United Kingdom: House prices tick up in November
November 30, 2017
According to the Nationwide Building Society (NBS), house prices in the United Kingdom rose 0.1% in November compared to the previous month in seasonally adjusted terms, down from October’s 0.2% increase. On an annual basis, house prices rose 2.5% in November, matching October’s figure. The average house price in November was GBP 209,988 (November 2016: GBP 204,947).
The overall picture remained largely the same as in recent months. On one hand, a higher employment rate and low mortgage rates are propping up demand, although this is being partially offset by the ongoing pressure on consumers’ purchasing power as a result of elevated inflation. On the supply side, the dearth of homes on the market is lending support to prices. However, changes are afoot. In the annual budget presented in November, Chancellor Philip Hammond announced the abolition of stamp duty on homes worth up to GBP 300,000. The measure is likely to boost overall demand only slightly, but more so in the pricier London and South East region. The budget also set a target of increasing the rate of new homes per year to 300,000 by the mid-2020s in order to boost housing affordability.

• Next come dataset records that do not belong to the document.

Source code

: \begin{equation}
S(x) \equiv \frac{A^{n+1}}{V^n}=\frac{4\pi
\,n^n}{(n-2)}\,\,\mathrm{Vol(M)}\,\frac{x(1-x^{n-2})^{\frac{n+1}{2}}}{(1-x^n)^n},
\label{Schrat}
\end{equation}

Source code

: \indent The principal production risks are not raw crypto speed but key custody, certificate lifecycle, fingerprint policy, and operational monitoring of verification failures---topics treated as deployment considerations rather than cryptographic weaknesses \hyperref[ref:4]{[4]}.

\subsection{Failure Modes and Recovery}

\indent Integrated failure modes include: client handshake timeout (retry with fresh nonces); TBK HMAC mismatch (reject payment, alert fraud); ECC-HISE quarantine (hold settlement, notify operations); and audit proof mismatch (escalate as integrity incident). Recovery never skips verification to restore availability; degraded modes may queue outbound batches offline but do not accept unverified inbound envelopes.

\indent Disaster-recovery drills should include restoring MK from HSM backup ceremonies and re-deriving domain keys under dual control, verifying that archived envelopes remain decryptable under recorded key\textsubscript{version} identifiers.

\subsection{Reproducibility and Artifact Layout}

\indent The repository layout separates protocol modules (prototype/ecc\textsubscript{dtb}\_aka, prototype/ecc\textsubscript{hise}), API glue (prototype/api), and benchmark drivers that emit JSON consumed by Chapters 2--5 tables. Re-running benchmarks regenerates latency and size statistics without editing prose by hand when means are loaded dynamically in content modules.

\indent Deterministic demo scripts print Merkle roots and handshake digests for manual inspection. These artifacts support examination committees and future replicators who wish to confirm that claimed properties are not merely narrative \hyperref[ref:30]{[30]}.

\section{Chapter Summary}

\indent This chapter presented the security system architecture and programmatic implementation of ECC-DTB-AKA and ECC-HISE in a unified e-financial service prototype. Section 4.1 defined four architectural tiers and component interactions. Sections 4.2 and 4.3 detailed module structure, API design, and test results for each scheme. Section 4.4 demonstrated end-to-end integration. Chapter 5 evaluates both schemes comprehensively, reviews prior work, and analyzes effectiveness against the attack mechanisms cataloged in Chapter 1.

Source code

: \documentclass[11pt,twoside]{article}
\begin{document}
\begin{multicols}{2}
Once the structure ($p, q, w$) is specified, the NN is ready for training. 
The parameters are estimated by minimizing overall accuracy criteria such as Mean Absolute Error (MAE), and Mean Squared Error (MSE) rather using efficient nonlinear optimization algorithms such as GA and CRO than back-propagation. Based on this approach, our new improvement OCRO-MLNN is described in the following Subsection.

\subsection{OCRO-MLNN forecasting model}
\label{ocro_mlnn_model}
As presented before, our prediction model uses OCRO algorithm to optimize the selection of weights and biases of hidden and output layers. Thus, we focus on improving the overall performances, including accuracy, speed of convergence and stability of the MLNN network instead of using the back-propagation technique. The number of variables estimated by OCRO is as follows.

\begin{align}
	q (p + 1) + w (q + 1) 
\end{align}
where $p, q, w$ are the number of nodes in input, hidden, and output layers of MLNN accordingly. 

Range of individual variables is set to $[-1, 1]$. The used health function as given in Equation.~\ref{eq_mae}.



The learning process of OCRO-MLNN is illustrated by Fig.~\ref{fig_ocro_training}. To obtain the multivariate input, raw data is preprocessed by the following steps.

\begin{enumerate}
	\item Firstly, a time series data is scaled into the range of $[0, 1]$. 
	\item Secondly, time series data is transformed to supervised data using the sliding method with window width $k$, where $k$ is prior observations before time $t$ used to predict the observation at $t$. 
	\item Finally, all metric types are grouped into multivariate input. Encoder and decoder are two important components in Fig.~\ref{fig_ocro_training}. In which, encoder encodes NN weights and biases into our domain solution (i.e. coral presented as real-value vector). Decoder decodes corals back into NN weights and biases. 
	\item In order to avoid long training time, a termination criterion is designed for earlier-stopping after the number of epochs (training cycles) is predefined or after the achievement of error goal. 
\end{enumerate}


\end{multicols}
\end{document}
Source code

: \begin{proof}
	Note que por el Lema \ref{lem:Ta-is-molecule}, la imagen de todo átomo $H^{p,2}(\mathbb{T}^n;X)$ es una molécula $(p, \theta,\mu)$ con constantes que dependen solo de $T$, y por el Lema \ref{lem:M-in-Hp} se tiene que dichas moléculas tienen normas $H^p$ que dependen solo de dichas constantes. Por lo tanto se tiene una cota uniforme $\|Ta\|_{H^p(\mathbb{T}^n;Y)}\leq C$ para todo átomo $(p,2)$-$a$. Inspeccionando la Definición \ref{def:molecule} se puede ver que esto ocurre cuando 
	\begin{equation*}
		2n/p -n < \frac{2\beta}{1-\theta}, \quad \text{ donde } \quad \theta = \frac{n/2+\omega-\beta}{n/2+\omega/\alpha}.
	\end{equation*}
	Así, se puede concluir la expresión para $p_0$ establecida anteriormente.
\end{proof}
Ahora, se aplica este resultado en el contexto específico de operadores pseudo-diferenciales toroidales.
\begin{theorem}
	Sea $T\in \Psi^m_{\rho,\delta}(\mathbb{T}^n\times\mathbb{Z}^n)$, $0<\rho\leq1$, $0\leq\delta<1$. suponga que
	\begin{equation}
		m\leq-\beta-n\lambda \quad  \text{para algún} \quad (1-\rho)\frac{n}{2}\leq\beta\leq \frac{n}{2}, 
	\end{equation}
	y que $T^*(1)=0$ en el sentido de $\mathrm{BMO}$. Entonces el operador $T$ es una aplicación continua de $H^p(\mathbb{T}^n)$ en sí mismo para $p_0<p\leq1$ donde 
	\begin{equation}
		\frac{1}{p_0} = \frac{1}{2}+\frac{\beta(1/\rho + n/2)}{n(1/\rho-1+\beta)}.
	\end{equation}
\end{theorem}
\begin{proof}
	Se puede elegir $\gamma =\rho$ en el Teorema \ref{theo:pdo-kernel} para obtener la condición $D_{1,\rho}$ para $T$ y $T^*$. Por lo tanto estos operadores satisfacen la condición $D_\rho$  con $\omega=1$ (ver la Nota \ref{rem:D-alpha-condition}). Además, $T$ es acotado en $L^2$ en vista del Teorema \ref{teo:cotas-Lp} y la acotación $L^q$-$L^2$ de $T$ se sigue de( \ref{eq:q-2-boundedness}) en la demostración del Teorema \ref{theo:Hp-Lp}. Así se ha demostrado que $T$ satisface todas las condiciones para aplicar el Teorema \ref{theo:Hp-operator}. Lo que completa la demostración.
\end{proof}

Looking ahead, house price growth is likely to continue, albeit at a moderate rate. Changes to stamp duty and the extension of the government’s Help to Buy scheme should help support prices. In addition, the supply of homes on the market is likely to remain tight in the short run, despite measures announced in the budget. However, slow economic growth and the pressure on consumers’ purchasing power will limit any increases.